À l'annonce, en juin 2006, d'un retard de plusieurs mois sur la finition des Airbus A380, le cours de l'action EADS chuta de 26 %. Mais les dirigeants et gros actionnaires d'EADS avaient déjà mis leur argent à l'abri.
Ainsi, un des deux coprésidents d'EADS, Noël Forgeard, avait vendu ses actions et celles de ses enfants peu auparavant, quand le cours était encore au plus haut. Cela lui avait rapporté 3,4 millions d'euros.
Quant à Lagardère, c'est dès le 4 avril 2006 qu'il avait annoncé céder 7,5 % du capital d'EADS, sur les 15 % qu'il détenait. DaimlerChrysler avait fait de même. Peu après, le titre EADS commençait à baisser, le retard de livraison de l'A380 étant confirmé. Dans le même temps, les salariés de la Sogerma à Mérignac en Gironde, qui travaillait en sous-traitance pour EADS, apprenaient de ce même Forgeard que leur usine allait fermer : 1 050 emplois allaient disparaître, qui faisaient vivre directement ou indirectement des milliers de familles de la région.
À avoir voulu jouer au plus fin (aux yeux des autres actionnaires), Forgeard dut quitter la présidence d'EADS, mais avec un bon magot en poche. Lagardère, lui, ne fut en rien inquiété. Aucun dirigeant politique ne lui demanda de comptes ni n'exigea quoi que ce soit de lui. Comment s'en étonner ?

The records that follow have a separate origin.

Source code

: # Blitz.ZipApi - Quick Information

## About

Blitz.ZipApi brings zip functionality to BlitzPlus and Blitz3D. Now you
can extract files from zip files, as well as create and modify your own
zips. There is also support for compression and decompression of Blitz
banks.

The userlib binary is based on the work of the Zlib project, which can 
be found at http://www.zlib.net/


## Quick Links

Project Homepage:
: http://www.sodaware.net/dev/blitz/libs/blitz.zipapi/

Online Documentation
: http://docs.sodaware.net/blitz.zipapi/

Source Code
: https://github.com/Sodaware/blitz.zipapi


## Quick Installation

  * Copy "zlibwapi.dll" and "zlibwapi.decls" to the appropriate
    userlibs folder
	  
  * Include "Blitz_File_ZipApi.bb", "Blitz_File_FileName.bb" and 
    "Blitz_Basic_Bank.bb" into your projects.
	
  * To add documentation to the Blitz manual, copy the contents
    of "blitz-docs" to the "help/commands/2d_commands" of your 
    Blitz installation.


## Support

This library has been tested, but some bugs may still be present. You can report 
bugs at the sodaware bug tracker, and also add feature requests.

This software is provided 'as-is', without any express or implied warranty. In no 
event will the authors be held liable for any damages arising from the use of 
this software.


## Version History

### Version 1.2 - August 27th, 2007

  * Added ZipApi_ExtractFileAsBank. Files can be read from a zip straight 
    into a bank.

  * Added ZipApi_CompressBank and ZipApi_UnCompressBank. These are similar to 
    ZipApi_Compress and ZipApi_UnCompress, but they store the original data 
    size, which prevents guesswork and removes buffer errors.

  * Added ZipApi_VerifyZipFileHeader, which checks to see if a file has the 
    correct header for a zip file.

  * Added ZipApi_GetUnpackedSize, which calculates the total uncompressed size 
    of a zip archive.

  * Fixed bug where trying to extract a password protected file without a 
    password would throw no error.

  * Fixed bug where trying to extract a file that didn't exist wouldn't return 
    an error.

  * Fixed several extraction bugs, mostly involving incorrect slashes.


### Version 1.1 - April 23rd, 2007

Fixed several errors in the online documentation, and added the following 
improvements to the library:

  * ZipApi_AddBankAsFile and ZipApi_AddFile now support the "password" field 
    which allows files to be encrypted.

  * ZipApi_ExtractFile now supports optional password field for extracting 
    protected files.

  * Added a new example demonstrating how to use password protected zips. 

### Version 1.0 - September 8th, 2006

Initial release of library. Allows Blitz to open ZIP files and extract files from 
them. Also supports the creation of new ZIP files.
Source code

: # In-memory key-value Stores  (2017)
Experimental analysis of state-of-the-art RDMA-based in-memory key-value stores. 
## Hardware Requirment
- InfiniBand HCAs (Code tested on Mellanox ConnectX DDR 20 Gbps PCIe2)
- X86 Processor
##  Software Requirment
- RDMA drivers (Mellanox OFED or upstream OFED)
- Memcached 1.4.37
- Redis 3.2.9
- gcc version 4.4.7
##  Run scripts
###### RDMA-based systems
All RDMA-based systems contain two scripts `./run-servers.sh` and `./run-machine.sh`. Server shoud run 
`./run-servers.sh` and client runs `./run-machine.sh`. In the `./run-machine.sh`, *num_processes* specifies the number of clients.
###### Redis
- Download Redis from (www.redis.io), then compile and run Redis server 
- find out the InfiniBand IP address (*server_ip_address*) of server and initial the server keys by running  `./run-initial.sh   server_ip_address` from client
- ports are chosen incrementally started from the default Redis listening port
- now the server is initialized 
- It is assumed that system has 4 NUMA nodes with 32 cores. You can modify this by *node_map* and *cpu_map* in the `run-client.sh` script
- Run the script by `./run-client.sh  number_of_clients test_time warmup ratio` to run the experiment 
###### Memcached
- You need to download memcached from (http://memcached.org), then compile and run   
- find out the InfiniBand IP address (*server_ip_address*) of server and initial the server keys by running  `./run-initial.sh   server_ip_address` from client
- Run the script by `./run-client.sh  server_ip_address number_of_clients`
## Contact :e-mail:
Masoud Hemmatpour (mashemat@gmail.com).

Le groupe Lagardère, qui est un poids lourd de l'aéronautique, de l'espace, de l'armement, contrôle aussi une bonne partie des médias et de l'édition et a, tout au long de son existence, toujours bénéficié du soutien de l'État. Cela, sous tous les gouvernements, quelle que soit leur couleur politique. Il y eut les largesses de Giscard, sous forme de commandes d'État à la société d'armement Matra, noyau originel du groupe ; la remise à flot de cette même société avec de l'argent public, au milieu des années quatre-vingt sous Mitterrand ; puis de nouveau au début des années quatre-vingt-dix.
Et surtout, il y eut le cadeau de Jospin, qui vendit le groupe public Aérospatiale à Matra-Lagardère pour 2 milliards d'euros, alors que sa valeur était estimée entre 9 et 24 milliards ! En fusionnant ensuite avec des firmes allemandes et espagnole, le groupe allait donner naissance à EADS.